Submitted to The Union
The Bear Yuba Land Trust is playing host to its annual Community BioBlitz on Saturday.
Submitted photo

KNOW & GO

WHAT: Bear Yuba Land Trust’s Annual Community BioBlitz

WHEN: 10 a.m. to 1 p.m. Saturday

WHERE: Rice’s Crossing North Preserve

DIRECTIONS: From Nevada City, take Highway 49 toward Camptonville, turn left on Marysville Road and cross over the Bullards Bar Dam. Rice’s Crossing Preserve is located 1.3 miles from the dam. Park in the rock quarry on the right and cross the road to the North Meadow where you will find the Yuba Rim Trailhead.

INFO: Call 530-272-5994, email Felicia@BYLT.org or sign up at www.bylt.org. Wear sturdy footwear and weather-appropriate clothing that can get dirty. Bring sun and insect protection, snacks, a brown-bag picnic lunch and water as well as extra paper, pen or pencils, binoculars or a hand lens and colored pencils if you have them.

SCHEDULE: 10 a.m. — Arrive at the parking area.

10:15 a.m. — Event begins with an overview of the Preserve and goals for the BioBlitz

10:30 a.m. to noon — BioBlitz field observations

Noon — Picnic lunch, visit expert tables to learn more about local plants and animals

1 p.m. — End of Community BioBlitz

Rice’s Crossing North Preserve near Bullards Bar Dam is the location of this year’s Bear Yuba Land Trust annual Community BioBlitz, set for 10 a.m. to 1 p.m. Saturday, according to a release.

During the springtime event, participants armed with cameras and notebooks will become “citizen scientists,” documenting and identifying many of the plants, animals, fungi and other organisms they see.

Located along a six-mile span on both sides of the Yuba River in the counties of Yuba and Nevada, The Bear River Land Trust’s newest and largest property, Rice’s Crossing Preserve comprises 2,707 acres extended from Bullards Bar Reservoir to the north and South Yuba River State Park and Englebright Reservoir bordering the southern end. The wildlife and wildflowers are abundant, and the river canyon is stunning, making it the perfect location for a BioBlitz.

‘What is a BioBlitz?’

A BioBlitz is an event that is focused on gathering as much biological data in a specific area in a short amount of time.

Participating community members will develop scientific skills such as observing, recording data and identifying different plants, animal and fungi species to capture a biological snapshot of the land.

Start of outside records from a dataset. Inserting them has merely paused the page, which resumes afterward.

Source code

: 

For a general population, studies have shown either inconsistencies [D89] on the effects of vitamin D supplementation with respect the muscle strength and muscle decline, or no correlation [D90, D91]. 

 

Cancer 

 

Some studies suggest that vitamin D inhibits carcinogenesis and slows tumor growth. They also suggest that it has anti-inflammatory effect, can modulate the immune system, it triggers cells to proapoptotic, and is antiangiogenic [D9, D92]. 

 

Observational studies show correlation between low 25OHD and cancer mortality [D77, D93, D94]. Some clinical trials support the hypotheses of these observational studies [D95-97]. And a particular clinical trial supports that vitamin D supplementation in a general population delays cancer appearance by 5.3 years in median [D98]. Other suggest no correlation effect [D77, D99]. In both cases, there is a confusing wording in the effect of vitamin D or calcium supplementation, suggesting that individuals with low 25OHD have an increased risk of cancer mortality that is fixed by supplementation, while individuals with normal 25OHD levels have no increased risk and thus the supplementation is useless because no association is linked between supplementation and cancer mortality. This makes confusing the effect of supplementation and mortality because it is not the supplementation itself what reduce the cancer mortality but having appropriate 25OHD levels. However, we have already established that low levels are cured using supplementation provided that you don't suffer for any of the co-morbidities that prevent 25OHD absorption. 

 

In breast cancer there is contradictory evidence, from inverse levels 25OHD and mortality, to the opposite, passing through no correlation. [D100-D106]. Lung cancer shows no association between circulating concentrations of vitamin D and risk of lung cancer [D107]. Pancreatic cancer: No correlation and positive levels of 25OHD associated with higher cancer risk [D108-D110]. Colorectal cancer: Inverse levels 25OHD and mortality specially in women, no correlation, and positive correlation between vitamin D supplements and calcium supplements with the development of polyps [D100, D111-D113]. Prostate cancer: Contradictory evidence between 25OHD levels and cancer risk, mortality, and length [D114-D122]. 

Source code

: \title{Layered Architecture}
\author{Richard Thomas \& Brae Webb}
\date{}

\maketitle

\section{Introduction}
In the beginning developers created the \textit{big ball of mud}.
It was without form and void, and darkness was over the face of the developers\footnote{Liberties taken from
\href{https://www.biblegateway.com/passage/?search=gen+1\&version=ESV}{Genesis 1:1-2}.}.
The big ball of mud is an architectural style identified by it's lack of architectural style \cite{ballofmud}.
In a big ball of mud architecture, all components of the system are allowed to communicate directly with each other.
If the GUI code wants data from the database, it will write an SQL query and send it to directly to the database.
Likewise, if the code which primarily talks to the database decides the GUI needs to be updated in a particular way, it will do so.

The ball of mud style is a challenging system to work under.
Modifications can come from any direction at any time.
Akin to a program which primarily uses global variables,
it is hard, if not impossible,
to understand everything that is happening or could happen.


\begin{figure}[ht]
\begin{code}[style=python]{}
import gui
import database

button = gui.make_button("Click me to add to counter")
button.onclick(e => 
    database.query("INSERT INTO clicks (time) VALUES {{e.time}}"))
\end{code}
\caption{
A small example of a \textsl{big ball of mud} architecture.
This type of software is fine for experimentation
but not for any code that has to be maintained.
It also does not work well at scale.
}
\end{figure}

Observations can be made by journaling in a field notebook, which will be provided, or by taking photographs with a smartphone or digital camera of all the organisms found on the preserve; this visual data will be uploaded to iNaturalist, a citizen science project and online social network of naturalists, citizen scientists, and biologists built on the concept of mapping and sharing observations of biodiversity across the globe.

These annual BioBlitz’s are important because the observations made during them will help maintain a permanent record to help the trust’s land managers track the health of an ecosystem over time.

Participants will spend a day outdoors with like-minded folks who also love nature, along with experts who will assist with species identification, helping folks learn more about plants, fungi, animals, butterflies, bees and birds. This year’s experts include Rick Ramos, Shane Hanofee, Ted Beedy, Frank Van Hecke, John Lane and Jane Tavares.

For this year’s event, the trust has also partnered with the Sacramento Region’s City Nature Challenge and Know Your Watershed. The City Nature Challenge began as a nature-observation competition between the San Francisco Bay Area and Los Angeles County in 2016.

Since then, the competition has expanded to nearly 70 cities worldwide. Know Your Watershed is a month-long collaborative celebration of our watersheds with outdoor activities, water education, and environmental stewardship provided by dozens of our community’s premier outdoor and environmental organizations.